[PROBLEM REQUIREMENTS]:
Please return the records below exactly as they appear, leaving every picture out.

----- MATERIAL FOR THE TASK -----

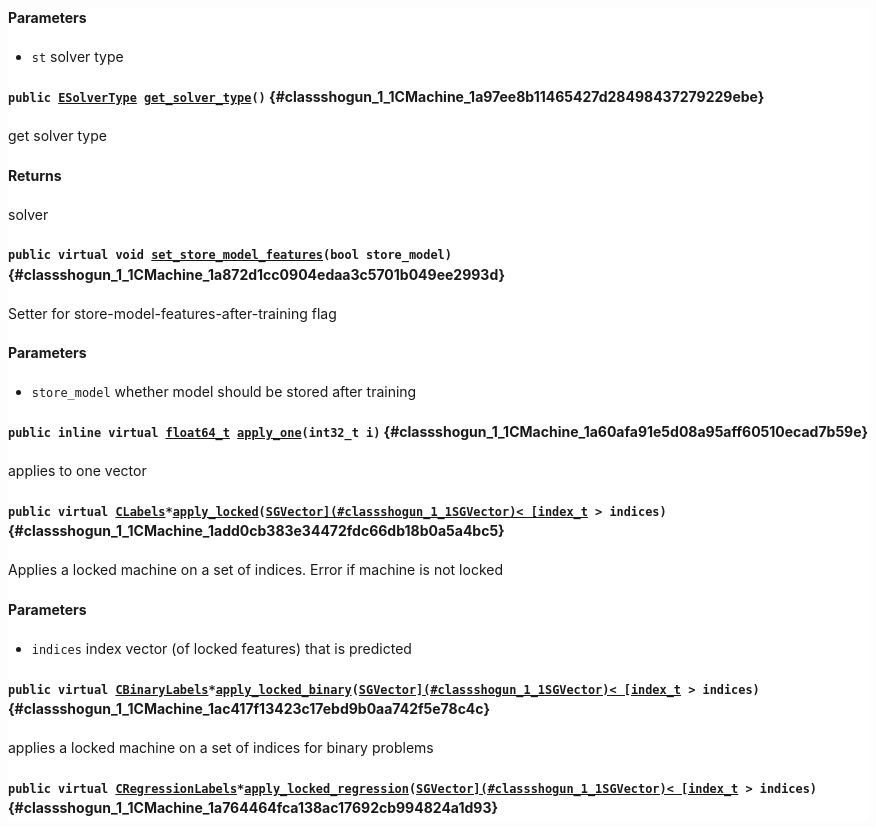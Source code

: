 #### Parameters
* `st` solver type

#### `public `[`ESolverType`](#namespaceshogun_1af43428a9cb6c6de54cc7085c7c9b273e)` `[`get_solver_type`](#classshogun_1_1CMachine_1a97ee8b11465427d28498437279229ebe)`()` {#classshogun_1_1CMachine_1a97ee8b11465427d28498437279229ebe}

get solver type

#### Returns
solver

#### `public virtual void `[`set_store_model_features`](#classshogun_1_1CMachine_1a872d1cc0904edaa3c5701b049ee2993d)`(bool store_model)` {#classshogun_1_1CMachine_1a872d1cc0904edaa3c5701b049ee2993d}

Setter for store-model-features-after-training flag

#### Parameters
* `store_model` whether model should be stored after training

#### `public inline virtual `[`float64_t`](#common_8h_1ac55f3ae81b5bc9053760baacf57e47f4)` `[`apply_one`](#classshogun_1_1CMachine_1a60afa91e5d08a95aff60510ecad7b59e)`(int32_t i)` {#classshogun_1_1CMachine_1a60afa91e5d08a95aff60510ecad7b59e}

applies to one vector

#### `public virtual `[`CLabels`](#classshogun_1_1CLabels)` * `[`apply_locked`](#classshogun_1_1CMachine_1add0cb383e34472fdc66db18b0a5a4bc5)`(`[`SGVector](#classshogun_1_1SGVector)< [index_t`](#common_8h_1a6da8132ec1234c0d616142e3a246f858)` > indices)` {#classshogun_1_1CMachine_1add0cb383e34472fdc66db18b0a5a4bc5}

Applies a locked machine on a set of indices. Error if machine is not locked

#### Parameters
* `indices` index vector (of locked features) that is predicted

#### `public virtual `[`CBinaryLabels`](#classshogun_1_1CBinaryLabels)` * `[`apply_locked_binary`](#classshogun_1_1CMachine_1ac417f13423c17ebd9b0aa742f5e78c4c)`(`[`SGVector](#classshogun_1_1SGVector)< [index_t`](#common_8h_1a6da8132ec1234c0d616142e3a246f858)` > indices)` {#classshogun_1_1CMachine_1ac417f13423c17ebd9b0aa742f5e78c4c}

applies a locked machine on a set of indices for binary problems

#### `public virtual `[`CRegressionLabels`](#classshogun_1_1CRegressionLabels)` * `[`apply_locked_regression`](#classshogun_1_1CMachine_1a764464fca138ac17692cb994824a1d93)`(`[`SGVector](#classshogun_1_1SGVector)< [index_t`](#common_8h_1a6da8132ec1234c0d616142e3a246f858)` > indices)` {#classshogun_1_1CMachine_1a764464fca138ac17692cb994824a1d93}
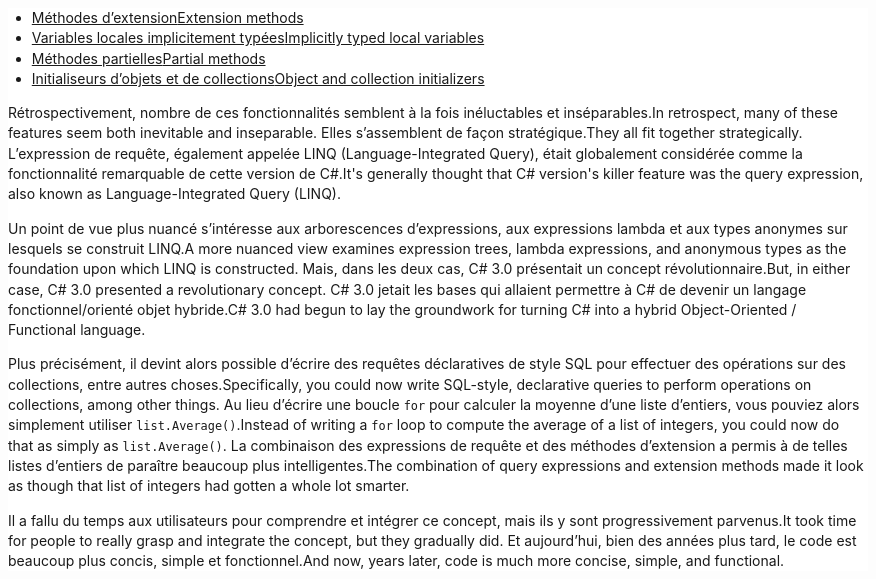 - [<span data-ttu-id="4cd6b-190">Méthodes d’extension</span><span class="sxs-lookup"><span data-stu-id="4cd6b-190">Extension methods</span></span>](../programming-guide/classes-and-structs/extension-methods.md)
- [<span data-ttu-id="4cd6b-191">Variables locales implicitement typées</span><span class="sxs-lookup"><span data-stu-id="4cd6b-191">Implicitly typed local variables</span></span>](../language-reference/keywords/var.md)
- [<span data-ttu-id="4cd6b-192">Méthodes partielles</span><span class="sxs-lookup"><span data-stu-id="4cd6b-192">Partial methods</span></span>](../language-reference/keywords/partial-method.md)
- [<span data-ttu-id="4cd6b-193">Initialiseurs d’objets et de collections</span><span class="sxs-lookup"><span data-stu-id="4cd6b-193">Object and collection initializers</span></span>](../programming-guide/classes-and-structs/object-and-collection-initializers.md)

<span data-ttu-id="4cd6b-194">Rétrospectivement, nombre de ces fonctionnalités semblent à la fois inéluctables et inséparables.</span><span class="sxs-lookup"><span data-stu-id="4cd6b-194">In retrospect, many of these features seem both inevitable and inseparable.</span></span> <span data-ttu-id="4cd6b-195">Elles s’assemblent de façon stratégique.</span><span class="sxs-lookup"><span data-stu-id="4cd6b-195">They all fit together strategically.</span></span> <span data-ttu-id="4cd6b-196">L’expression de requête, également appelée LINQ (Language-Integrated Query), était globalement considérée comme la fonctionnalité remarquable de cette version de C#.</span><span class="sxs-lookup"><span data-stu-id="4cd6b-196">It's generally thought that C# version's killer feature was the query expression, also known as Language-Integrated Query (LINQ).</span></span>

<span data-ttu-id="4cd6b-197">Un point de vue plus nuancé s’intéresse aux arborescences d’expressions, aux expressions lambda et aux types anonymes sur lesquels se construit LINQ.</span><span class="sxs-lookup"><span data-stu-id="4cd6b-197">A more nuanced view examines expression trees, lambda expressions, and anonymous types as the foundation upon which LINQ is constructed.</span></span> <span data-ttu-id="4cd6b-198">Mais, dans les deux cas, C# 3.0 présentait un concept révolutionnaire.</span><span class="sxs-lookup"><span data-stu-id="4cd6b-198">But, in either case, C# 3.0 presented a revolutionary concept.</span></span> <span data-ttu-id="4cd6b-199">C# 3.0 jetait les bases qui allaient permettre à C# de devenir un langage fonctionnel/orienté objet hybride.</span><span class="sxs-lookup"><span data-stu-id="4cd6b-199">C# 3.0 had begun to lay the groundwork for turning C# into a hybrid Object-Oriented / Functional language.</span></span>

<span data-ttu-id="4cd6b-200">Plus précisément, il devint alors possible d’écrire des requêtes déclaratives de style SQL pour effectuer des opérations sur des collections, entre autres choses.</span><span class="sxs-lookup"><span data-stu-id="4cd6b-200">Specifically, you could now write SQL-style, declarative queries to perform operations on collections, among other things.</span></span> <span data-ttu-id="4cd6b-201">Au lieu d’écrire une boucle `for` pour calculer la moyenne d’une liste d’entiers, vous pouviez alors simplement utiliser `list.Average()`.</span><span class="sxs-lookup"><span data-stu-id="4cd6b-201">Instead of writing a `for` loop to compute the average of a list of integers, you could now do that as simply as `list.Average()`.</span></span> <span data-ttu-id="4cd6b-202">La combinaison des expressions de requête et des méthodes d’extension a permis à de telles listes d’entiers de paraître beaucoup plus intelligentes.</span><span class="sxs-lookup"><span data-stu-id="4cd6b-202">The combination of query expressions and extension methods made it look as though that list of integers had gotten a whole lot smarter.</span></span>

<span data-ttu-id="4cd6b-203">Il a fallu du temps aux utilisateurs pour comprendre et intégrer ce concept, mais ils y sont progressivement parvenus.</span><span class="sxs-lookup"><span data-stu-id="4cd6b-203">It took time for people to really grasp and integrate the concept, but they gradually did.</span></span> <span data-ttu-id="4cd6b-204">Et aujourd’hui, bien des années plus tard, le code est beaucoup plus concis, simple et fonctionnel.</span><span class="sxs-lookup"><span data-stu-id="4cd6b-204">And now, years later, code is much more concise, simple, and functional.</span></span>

-----

[PROBLEM SOLUTION]:
Source code

: #### Parameters
* `st` solver type

#### `public `[`ESolverType`](#namespaceshogun_1af43428a9cb6c6de54cc7085c7c9b273e)` `[`get_solver_type`](#classshogun_1_1CMachine_1a97ee8b11465427d28498437279229ebe)`()` {#classshogun_1_1CMachine_1a97ee8b11465427d28498437279229ebe}

get solver type

#### Returns
solver

#### `public virtual void `[`set_store_model_features`](#classshogun_1_1CMachine_1a872d1cc0904edaa3c5701b049ee2993d)`(bool store_model)` {#classshogun_1_1CMachine_1a872d1cc0904edaa3c5701b049ee2993d}

Setter for store-model-features-after-training flag

#### Parameters
* `store_model` whether model should be stored after training

#### `public inline virtual `[`float64_t`](#common_8h_1ac55f3ae81b5bc9053760baacf57e47f4)` `[`apply_one`](#classshogun_1_1CMachine_1a60afa91e5d08a95aff60510ecad7b59e)`(int32_t i)` {#classshogun_1_1CMachine_1a60afa91e5d08a95aff60510ecad7b59e}

applies to one vector

#### `public virtual `[`CLabels`](#classshogun_1_1CLabels)` * `[`apply_locked`](#classshogun_1_1CMachine_1add0cb383e34472fdc66db18b0a5a4bc5)`(`[`SGVector](#classshogun_1_1SGVector)< [index_t`](#common_8h_1a6da8132ec1234c0d616142e3a246f858)` > indices)` {#classshogun_1_1CMachine_1add0cb383e34472fdc66db18b0a5a4bc5}

Applies a locked machine on a set of indices. Error if machine is not locked

#### Parameters
* `indices` index vector (of locked features) that is predicted

#### `public virtual `[`CBinaryLabels`](#classshogun_1_1CBinaryLabels)` * `[`apply_locked_binary`](#classshogun_1_1CMachine_1ac417f13423c17ebd9b0aa742f5e78c4c)`(`[`SGVector](#classshogun_1_1SGVector)< [index_t`](#common_8h_1a6da8132ec1234c0d616142e3a246f858)` > indices)` {#classshogun_1_1CMachine_1ac417f13423c17ebd9b0aa742f5e78c4c}

applies a locked machine on a set of indices for binary problems

#### `public virtual `[`CRegressionLabels`](#classshogun_1_1CRegressionLabels)` * `[`apply_locked_regression`](#classshogun_1_1CMachine_1a764464fca138ac17692cb994824a1d93)`(`[`SGVector](#classshogun_1_1SGVector)< [index_t`](#common_8h_1a6da8132ec1234c0d616142e3a246f858)` > indices)` {#classshogun_1_1CMachine_1a764464fca138ac17692cb994824a1d93}
 - [<span data-ttu-id="4cd6b-190">Méthodes d’extension</span><span class="sxs-lookup"><span data-stu-id="4cd6b-190">Extension methods</span></span>](../programming-guide/classes-and-structs/extension-methods.md)
- [<span data-ttu-id="4cd6b-191">Variables locales implicitement typées</span><span class="sxs-lookup"><span data-stu-id="4cd6b-191">Implicitly typed local variables</span></span>](../language-reference/keywords/var.md)
- [<span data-ttu-id="4cd6b-192">Méthodes partielles</span><span class="sxs-lookup"><span data-stu-id="4cd6b-192">Partial methods</span></span>](../language-reference/keywords/partial-method.md)
- [<span data-ttu-id="4cd6b-193">Initialiseurs d’objets et de collections</span><span class="sxs-lookup"><span data-stu-id="4cd6b-193">Object and collection initializers</span></span>](../programming-guide/classes-and-structs/object-and-collection-initializers.md)

<span data-ttu-id="4cd6b-194">Rétrospectivement, nombre de ces fonctionnalités semblent à la fois inéluctables et inséparables.</span><span class="sxs-lookup"><span data-stu-id="4cd6b-194">In retrospect, many of these features seem both inevitable and inseparable.</span></span> <span data-ttu-id="4cd6b-195">Elles s’assemblent de façon stratégique.</span><span class="sxs-lookup"><span data-stu-id="4cd6b-195">They all fit together strategically.</span></span> <span data-ttu-id="4cd6b-196">L’expression de requête, également appelée LINQ (Language-Integrated Query), était globalement considérée comme la fonctionnalité remarquable de cette version de C#.</span><span class="sxs-lookup"><span data-stu-id="4cd6b-196">It's generally thought that C# version's killer feature was the query expression, also known as Language-Integrated Query (LINQ).</span></span>

<span data-ttu-id="4cd6b-197">Un point de vue plus nuancé s’intéresse aux arborescences d’expressions, aux expressions lambda et aux types anonymes sur lesquels se construit LINQ.</span><span class="sxs-lookup"><span data-stu-id="4cd6b-197">A more nuanced view examines expression trees, lambda expressions, and anonymous types as the foundation upon which LINQ is constructed.</span></span> <span data-ttu-id="4cd6b-198">Mais, dans les deux cas, C# 3.0 présentait un concept révolutionnaire.</span><span class="sxs-lookup"><span data-stu-id="4cd6b-198">But, in either case, C# 3.0 presented a revolutionary concept.</span></span> <span data-ttu-id="4cd6b-199">C# 3.0 jetait les bases qui allaient permettre à C# de devenir un langage fonctionnel/orienté objet hybride.</span><span class="sxs-lookup"><span data-stu-id="4cd6b-199">C# 3.0 had begun to lay the groundwork for turning C# into a hybrid Object-Oriented / Functional language.</span></span>

<span data-ttu-id="4cd6b-200">Plus précisément, il devint alors possible d’écrire des requêtes déclaratives de style SQL pour effectuer des opérations sur des collections, entre autres choses.</span><span class="sxs-lookup"><span data-stu-id="4cd6b-200">Specifically, you could now write SQL-style, declarative queries to perform operations on collections, among other things.</span></span> <span data-ttu-id="4cd6b-201">Au lieu d’écrire une boucle `for` pour calculer la moyenne d’une liste d’entiers, vous pouviez alors simplement utiliser `list.Average()`.</span><span class="sxs-lookup"><span data-stu-id="4cd6b-201">Instead of writing a `for` loop to compute the average of a list of integers, you could now do that as simply as `list.Average()`.</span></span> <span data-ttu-id="4cd6b-202">La combinaison des expressions de requête et des méthodes d’extension a permis à de telles listes d’entiers de paraître beaucoup plus intelligentes.</span><span class="sxs-lookup"><span data-stu-id="4cd6b-202">The combination of query expressions and extension methods made it look as though that list of integers had gotten a whole lot smarter.</span></span>

<span data-ttu-id="4cd6b-203">Il a fallu du temps aux utilisateurs pour comprendre et intégrer ce concept, mais ils y sont progressivement parvenus.</span><span class="sxs-lookup"><span data-stu-id="4cd6b-203">It took time for people to really grasp and integrate the concept, but they gradually did.</span></span> <span data-ttu-id="4cd6b-204">Et aujourd’hui, bien des années plus tard, le code est beaucoup plus concis, simple et fonctionnel.</span><span class="sxs-lookup"><span data-stu-id="4cd6b-204">And now, years later, code is much more concise, simple, and functional.</span></span>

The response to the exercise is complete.